* TASK OBJECTIVE *
Throughout the records below, find each line holding "phenomenon" and copy it.

* DATA TO EXAMINE *
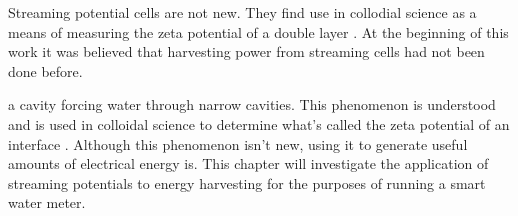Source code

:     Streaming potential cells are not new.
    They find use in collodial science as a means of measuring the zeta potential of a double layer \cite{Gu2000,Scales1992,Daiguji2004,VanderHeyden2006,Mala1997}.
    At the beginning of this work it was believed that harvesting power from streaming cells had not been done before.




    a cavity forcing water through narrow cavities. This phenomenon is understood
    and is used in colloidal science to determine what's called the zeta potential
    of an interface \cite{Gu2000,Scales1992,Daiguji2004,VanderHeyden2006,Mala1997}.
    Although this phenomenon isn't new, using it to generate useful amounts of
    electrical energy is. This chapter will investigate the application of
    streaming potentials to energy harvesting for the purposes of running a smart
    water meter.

--

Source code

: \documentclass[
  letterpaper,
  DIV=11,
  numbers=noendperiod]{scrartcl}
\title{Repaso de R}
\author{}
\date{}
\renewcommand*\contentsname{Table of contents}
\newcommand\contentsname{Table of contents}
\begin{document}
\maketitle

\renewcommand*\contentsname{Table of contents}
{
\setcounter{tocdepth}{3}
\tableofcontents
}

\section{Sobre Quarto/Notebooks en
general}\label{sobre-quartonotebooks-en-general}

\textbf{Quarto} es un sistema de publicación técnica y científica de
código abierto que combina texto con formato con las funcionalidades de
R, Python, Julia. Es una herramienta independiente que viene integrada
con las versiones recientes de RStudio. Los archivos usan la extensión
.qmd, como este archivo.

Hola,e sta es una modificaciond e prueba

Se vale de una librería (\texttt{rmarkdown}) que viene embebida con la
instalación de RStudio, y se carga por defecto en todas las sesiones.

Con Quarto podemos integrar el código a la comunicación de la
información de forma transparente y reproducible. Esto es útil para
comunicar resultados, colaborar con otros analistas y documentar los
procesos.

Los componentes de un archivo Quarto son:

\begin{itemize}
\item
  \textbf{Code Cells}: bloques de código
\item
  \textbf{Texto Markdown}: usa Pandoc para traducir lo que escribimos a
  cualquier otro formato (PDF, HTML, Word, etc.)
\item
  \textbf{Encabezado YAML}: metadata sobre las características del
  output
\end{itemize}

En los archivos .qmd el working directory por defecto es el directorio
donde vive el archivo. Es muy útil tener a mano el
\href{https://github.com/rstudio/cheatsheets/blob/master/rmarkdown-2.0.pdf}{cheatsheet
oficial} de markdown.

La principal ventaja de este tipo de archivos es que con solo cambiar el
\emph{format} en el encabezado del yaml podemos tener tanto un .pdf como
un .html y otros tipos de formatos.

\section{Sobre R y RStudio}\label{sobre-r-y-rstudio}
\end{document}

* TASK OUTPUT *
    a cavity forcing water through narrow cavities. This phenomenon is understood
    Although this phenomenon isn't new, using it to generate useful amounts of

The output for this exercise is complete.